I guess "so much" should be put in perspective: Domain Validation
certificates, like the ones Let's Encrypt issue, are not really expensive -
resellers typically offer them for something like $10/year. The more expensive
certificates - OV and EV - involve some degree of manual verification of the
information on the certificate (such as the company name). That's a large part
of the cost.

But yeah, commercial CAs are (were?) money printing machines. Running Let's
Encrypt costs about $3M/year, and they support >20M active certificates.
Commercial CAs are going to have some marketing and support expenses, but the
rest would be profit.

> Isn't that how it's supposed to work and LE is breaking the rules, thus
> living on borrowed time?

All CAs (should) follow the same set of rules - the Baseline Requirements.
Let's Encrypt has had a pretty good track record so far - definitely better
than some of the big commercial CAs like Symantec or Comodo.
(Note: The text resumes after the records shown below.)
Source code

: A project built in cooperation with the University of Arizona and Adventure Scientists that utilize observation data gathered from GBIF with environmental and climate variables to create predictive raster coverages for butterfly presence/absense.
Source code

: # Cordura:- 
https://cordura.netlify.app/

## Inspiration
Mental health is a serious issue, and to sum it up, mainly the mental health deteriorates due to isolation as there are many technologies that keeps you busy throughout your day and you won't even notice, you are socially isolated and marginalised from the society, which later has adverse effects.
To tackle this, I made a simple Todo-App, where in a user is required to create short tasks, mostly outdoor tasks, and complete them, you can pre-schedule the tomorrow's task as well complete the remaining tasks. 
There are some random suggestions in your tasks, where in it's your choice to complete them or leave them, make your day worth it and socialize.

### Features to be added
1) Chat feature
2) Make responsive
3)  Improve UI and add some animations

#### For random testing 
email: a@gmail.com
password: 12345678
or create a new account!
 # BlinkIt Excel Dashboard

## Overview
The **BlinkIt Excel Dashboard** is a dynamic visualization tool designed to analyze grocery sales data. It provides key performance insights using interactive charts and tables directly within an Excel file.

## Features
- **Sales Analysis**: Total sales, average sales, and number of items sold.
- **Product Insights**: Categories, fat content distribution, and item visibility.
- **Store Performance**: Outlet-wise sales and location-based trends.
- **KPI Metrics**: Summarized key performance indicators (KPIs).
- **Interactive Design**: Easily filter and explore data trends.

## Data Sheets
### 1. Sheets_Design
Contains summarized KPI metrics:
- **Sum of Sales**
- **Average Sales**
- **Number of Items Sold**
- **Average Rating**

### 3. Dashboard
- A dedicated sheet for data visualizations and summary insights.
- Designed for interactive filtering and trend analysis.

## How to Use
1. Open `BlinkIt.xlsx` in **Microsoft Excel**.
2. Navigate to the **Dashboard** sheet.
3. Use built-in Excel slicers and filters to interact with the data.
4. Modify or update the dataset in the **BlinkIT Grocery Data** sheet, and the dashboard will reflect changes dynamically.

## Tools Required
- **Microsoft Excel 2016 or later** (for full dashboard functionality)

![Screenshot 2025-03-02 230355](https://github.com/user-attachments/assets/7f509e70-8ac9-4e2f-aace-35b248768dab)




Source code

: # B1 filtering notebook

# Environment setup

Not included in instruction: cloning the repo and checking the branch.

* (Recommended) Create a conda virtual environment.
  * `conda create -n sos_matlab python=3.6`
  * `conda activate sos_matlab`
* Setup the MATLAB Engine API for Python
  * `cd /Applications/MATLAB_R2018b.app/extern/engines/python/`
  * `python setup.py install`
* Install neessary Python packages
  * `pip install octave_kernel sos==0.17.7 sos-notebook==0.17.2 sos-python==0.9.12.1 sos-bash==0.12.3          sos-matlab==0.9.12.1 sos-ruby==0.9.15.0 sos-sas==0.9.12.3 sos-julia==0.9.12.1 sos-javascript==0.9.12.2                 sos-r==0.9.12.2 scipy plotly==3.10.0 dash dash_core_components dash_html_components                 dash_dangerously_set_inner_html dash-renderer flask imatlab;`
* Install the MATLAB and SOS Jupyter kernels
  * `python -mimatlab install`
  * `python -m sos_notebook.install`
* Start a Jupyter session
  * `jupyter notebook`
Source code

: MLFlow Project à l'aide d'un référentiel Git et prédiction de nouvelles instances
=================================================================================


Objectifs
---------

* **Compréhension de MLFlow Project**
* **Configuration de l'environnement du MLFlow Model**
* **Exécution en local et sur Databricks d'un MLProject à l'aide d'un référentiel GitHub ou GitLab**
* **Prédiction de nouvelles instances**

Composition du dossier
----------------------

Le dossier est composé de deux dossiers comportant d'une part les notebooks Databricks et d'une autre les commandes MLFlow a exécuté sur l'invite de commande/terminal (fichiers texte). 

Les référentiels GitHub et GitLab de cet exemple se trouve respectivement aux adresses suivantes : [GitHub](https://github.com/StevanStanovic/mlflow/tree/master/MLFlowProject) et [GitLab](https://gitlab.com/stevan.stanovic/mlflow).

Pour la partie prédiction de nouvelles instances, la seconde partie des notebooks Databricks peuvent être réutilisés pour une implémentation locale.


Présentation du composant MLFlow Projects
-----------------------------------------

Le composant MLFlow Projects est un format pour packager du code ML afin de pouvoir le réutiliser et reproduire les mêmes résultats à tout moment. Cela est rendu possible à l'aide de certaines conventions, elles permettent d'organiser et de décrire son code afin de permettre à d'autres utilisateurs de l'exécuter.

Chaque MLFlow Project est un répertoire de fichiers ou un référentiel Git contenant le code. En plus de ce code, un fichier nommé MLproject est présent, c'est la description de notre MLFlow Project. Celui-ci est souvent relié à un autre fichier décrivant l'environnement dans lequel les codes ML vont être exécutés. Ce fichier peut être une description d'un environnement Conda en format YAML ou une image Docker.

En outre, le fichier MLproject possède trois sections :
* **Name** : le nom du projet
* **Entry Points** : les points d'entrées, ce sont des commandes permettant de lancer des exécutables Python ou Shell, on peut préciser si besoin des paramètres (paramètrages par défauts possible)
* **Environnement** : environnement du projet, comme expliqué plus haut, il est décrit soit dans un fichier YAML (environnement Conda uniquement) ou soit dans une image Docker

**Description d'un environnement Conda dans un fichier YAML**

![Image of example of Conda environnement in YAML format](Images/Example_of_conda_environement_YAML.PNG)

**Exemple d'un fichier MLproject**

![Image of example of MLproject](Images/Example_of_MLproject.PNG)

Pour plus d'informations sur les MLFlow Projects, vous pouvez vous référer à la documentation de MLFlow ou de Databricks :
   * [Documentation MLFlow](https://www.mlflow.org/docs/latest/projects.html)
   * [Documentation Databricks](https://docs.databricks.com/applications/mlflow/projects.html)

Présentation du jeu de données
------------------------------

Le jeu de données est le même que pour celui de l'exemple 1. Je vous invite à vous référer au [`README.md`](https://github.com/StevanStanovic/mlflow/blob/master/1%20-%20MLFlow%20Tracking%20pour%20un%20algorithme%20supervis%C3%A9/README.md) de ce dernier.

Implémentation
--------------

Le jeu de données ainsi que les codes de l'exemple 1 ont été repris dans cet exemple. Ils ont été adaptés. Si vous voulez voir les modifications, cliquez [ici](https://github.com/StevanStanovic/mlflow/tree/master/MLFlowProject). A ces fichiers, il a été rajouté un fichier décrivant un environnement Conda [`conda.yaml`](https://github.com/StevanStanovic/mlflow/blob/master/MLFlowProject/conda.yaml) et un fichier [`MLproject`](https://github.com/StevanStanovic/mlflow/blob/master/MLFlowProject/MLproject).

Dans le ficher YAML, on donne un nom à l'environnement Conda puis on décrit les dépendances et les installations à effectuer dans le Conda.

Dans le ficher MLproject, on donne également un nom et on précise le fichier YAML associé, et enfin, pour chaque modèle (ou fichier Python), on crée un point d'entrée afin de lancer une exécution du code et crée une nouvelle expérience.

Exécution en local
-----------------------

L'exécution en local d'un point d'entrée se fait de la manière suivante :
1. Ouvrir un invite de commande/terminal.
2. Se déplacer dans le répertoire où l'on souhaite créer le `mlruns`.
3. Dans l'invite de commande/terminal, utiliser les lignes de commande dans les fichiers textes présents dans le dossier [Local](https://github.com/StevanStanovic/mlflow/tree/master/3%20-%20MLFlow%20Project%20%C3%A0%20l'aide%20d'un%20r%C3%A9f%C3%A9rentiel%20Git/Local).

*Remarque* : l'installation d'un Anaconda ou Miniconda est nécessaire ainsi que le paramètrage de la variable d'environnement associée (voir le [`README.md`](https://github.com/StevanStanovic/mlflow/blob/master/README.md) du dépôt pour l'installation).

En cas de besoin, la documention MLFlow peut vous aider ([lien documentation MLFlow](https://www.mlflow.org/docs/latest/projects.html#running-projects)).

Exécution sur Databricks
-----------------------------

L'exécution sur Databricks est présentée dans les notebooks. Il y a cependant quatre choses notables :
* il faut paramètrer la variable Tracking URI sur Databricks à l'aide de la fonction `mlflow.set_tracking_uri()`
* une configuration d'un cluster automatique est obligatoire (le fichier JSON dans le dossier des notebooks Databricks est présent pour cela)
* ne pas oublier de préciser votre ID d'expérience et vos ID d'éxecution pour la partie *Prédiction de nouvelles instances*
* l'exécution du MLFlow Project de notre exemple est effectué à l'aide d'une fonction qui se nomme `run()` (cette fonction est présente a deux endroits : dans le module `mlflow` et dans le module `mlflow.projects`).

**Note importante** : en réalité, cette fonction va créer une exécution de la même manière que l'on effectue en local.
> If it was possible to be so easy why no else did it? What is the secret
> ingredient?

To be fair, they were not the first free CA - both StartSSL and WoSign offered
free DV certificates (for non-commercial usage). Not the best examples, I
suppose.

Cloudflare offered free SSL (via Comodo) for their customers as well, as does
cPanel via AutoSSL It's definitely viable, just took some time for people to
care enough about encrypting the web to make it happen.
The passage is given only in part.